RECORDS SHOWN Start Marker

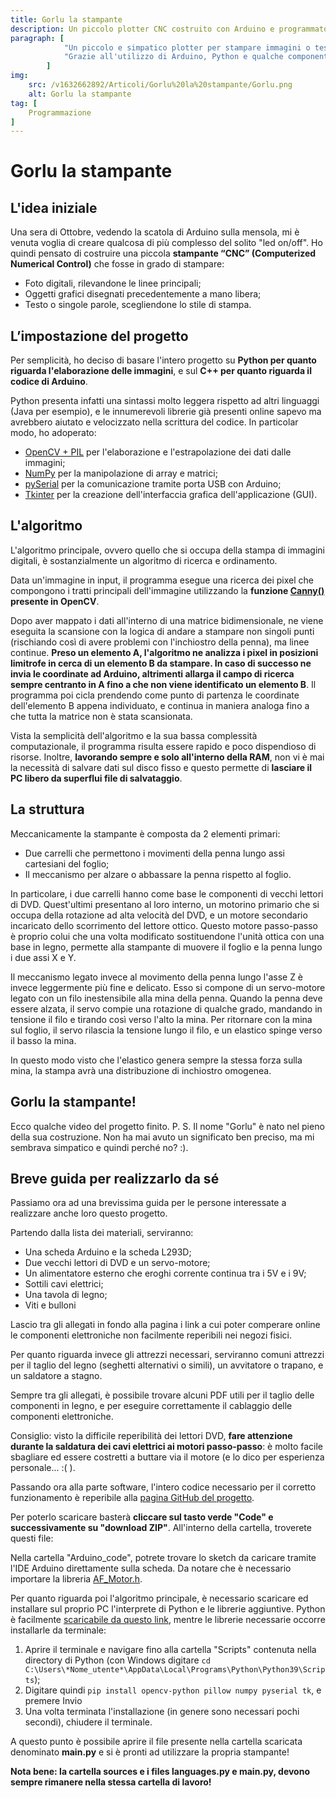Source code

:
 ```yaml
---
title: Gorlu la stampante
description: Un piccolo plotter CNC costruito con Arduino e programmato in Python. Come è nato il progetto, l'algoritmo che ne regola il movimento e analizza le immagini, e come fare per realizzarlo da sé
paragraph: [
            "Un piccolo e simpatico plotter per stampare immagini o testo.",
            "Grazie all'utilizzo di Arduino, Python e qualche componente di un vecchio PC, potrai costruirlo anche tu!"
        ]
img: 
    src: /v1632662892/Articoli/Gorlu%20la%20stampante/Gorlu.png
    alt: Gorlu la stampante
tag: [
    Programmazione
]
---
```


# Gorlu la stampante

<cMedia type="img" s="/v1632662892/Articoli/Gorlu%20la%20stampante/Gorlu.png" a="Gorlu la stampante"></cMedia>

## L'idea iniziale

Una sera di Ottobre, vedendo la scatola di Arduino sulla mensola, mi è venuta voglia di creare qualcosa di più complesso del solito "led on/off". Ho quindi pensato di costruire una piccola **stampante “CNC” (Computerized Numerical Control)** che fosse in grado di stampare:
* Foto digitali, rilevandone le linee principali; 
* Oggetti grafici disegnati precedentemente a mano libera; 
* Testo o singole parole, scegliendone lo stile di stampa.

## L’impostazione del progetto

Per semplicità, ho deciso di basare l'intero progetto su **Python per quanto riguarda l'elaborazione delle immagini**, e sul **C++ per quanto riguarda il codice di Arduino**.

<cMedia type="img" s="https://i0.wp.com/www.insidevcode.eu/wp-content/uploads/2015/05/python-logo.png?ssl=1" c="Logo di Python 3.9" provider=""></cMedia>

Python presenta infatti una sintassi molto leggera rispetto ad altri linguaggi (Java per esempio), e le innumerevoli librerie già presenti online sapevo ma avrebbero aiutato e velocizzato nella scrittura del codice. In particolar modo, ho adoperato:

* [OpenCV + PIL](https://opencv.org/) per l'elaborazione e l'estrapolazione dei dati dalle immagini; 
* [NumPy](https://numpy.org/) per la manipolazione di array e matrici; 
* [pySerial](https://pythonhosted.org/pyserial/) per la comunicazione tramite porta USB con Arduino; 
* [Tkinter](https://tkdocs.com/) per la creazione dell'interfaccia grafica dell'applicazione (GUI).

## L'algoritmo

L'algoritmo principale, ovvero quello che si occupa della stampa di immagini digitali, è sostanzialmente un algoritmo di ricerca e ordinamento.

Data un'immagine in input, il programma esegue una ricerca dei pixel che compongono i tratti principali dell'immagine utilizzando la **funzione [Canny()](https://docs.opencv.org/3.4/da/d22/tutorial_py_canny.html) presente in OpenCV**.

<cMedia type="img" s="https://www.mathworks.com/matlabcentral/mlc-downloads/downloads/submissions/51124/versions/1/screenshot.jpg" c="Un esempio di immagine elaborata con la funzione Canny()" provider=""></cMedia>

Dopo aver mappato i dati all'interno di una matrice bidimensionale, ne viene eseguita la scansione con la logica di andare a stampare non singoli punti (rischiando così di avere problemi con l'inchiostro della penna), ma linee continue. **Preso un elemento A, l'algoritmo ne analizza i pixel in posizioni limitrofe in cerca di un elemento B da stampare. In caso di successo ne invia le coordinate ad Arduino, altrimenti allarga il campo di ricerca sempre centranto in A fino a che non viene identificato un elemento B**. Il programma poi cicla prendendo come punto di partenza le coordinate dell'elemento B appena individuato, e continua in maniera analoga fino a che tutta la matrice non è stata scansionata.

<cMedia type="img" s="/v1632851575/Articoli/Gorlu%20la%20stampante/Algoritmo_di_ricerca_1.png" c="Simulazione grafica dell'algoritmo di ricerca"></cMedia>
<cMedia type="img" s="/v1632851575/Articoli/Gorlu%20la%20stampante/Algoritmo_di_ricerca_2.png" c="Uno screen dell'algoritmo di ricerca"></cMedia>

Vista la semplicità dell'algoritmo e la sua bassa complessità computazionale, il programma risulta essere rapido e poco dispendioso di risorse. Inoltre, **lavorando sempre e solo all'interno della RAM**, non vi è mai la necessità di salvare dati sul disco fisso e questo permette di **lasciare il PC libero da superflui file di salvataggio**.

## La struttura

Meccanicamente la stampante è composta da 2 elementi primari:
* Due carrelli che permettono i movimenti della penna lungo assi cartesiani del foglio; 
* Il meccanismo per alzare o abbassare la penna rispetto al foglio.

In particolare, i due carrelli hanno come base le componenti di vecchi lettori di DVD. Quest'ultimi presentano al loro interno, un motorino primario che si occupa della rotazione ad alta velocità del DVD, e un motore secondario incaricato dello scorrimento del lettore ottico. Questo motore passo-passo è proprio colui che una volta modificato sostituendone l'unità ottica con una base in legno, permette alla stampante di muovere il foglio e la penna lungo i due assi X e Y.

<cMedia type="vid" s="https://res.cloudinary.com/bocchio/video/upload/v1632851317/Articoli/Gorlu%20la%20stampante/Movimento_carrelli.mp4" c="Scorrimento dei due carrelli"></cMedia>

Il meccanismo legato invece al movimento della penna lungo l'asse Z è invece leggermente più fine e delicato. Esso si compone di un servo-motore legato con un filo inestensibile alla mina della penna. Quando la penna deve essere alzata, il servo compie una rotazione di qualche grado, mandando in tensione il filo e tirando così verso l'alto la mina. Per ritornare con la mina sul foglio, il servo rilascia la tensione lungo il filo, e un elastico spinge verso il basso la mina.

<cMedia type="vid" s="https://res.cloudinary.com/bocchio/video/upload/v1632851576/Articoli/Gorlu%20la%20stampante/Movimento_penna.mp4" c="Il meccanismo per alzare e abbasare la penna"></cMedia>

In questo modo visto che l'elastico genera sempre la stessa forza sulla mina, la stampa avrà una distribuzione di inchiostro omogenea.

## Gorlu la stampante!

Ecco qualche video del progetto finito.
<cMedia type="frame" s="https://www.youtube.com/embed/qBS6WiSzQmI" c="Stampa di Pikachu"></cMedia>
P. S. Il nome "Gorlu" è nato nel pieno della sua costruzione. Non ha mai avuto un significato ben preciso, ma mi sembrava simpatico e quindi perché no? :).

## Breve guida per realizzarlo da sé

Passiamo ora ad una brevissima guida per le persone interessate a realizzare anche loro questo progetto.

Partendo dalla lista dei materiali, serviranno:
* Una scheda Arduino e la scheda L293D; 
* Due vecchi lettori di DVD e un servo-motore; 
* Un alimentatore esterno che eroghi corrente continua tra i 5V e i 9V; 
* Sottili cavi elettrici; 
* Una tavola di legno; 
* Viti e bulloni
<cMedia type="img" s="/v1632851580/Articoli/Gorlu%20la%20stampante/Materiali.png" c="Componenti principali"></cMedia>

Lascio tra gli allegati in fondo alla pagina i link a cui poter comperare online le componenti elettroniche non facilmente reperibili nei negozi fisici.

Per quanto riguarda invece gli attrezzi necessari, serviranno comuni attrezzi per il taglio del legno (seghetti alternativi o simili), un avvitatore o trapano, e un saldatore a stagno.

Sempre tra gli allegati, è possibile trovare alcuni PDF utili per il taglio delle componenti in legno, e per eseguire correttamente il cablaggio delle componenti elettroniche.

Consiglio: visto la difficile reperibilità dei lettori DVD, **fare attenzione durante la saldatura dei cavi elettrici ai motori passo-passo**: è molto facile sbagliare ed essere costretti a buttare via il motore (e lo dico per esperienza personale... :( ).

Passando ora alla parte software, l'intero codice necessario per il corretto funzionamento è reperibile alla [pagina GitHub del progetto](https://github.com/Bocchio01/Arduino_CNC_plotter).

Per poterlo scaricare basterà **cliccare sul tasto verde "Code" e successivamente su "download ZIP"**. All'interno della cartella, troverete questi file:

<cMedia type="img" s="/v1632851575/Articoli/Gorlu%20la%20stampante/Cartella_GitHub.png" c="Files presenti nella repository del progetto"></cMedia>

Nella cartella "Arduino_code", potrete trovare lo sketch da caricare tramite l'IDE Arduino direttamente sulla scheda. Da notare che è necessario importare la libreria [AF_Motor.h](https://learn.adafruit.com/adafruit-motor-shield/library-install).

Per quanto riguarda poi l'algoritmo principale, è necessario scaricare ed installare sul proprio PC l'interprete di Python e le librerie aggiuntive. Python è facilmente [scaricabile da questo link](https://www.python.org/downloads/), mentre le librerie necessarie occorre installarle da terminale:

1. Aprire il terminale e navigare fino alla cartella "Scripts" contenuta nella directory di Python (con Windows digitare `cd C:\Users\*Nome_utente*\AppData\Local\Programs\Python\Python39\Scripts`);
2. Digitare quindi `pip install opencv-python pillow numpy pyserial tk`, e premere Invio
3. Una volta terminata l'installazione (in genere sono necessari pochi secondi), chiudere il terminale.

A questo punto è possibile aprire il file presente nella cartella scaricata denominato **main.py** e si è pronti ad utilizzare la propria stampante!

**Nota bene: la cartella sources e i files languages.py e main.py, devono sempre rimanere nella stessa cartella di lavoro!**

RECORDS SHOWN End Marker

> INSTRUCTIONS TO FOLLOW
Give the exact lines, and only those, from the line containing "Python presenta infatti" through the line containing "L'algoritmo principale, ovvero" in the entries above.

> EXERCISE OUTPUT
Python presenta infatti una sintassi molto leggera rispetto ad altri linguaggi (Java per esempio), e le innumerevoli librerie già presenti online sapevo ma avrebbero aiutato e velocizzato nella scrittura del codice. In particolar modo, ho adoperato:

* [OpenCV + PIL](https://opencv.org/) per l'elaborazione e l'estrapolazione dei dati dalle immagini; 
* [NumPy](https://numpy.org/) per la manipolazione di array e matrici; 
* [pySerial](https://pythonhosted.org/pyserial/) per la comunicazione tramite porta USB con Arduino; 
* [Tkinter](https://tkdocs.com/) per la creazione dell'interfaccia grafica dell'applicazione (GUI).

## L'algoritmo

L'algoritmo principale, ovvero quello che si occupa della stampa di immagini digitali, è sostanzialmente un algoritmo di ricerca e ordinamento.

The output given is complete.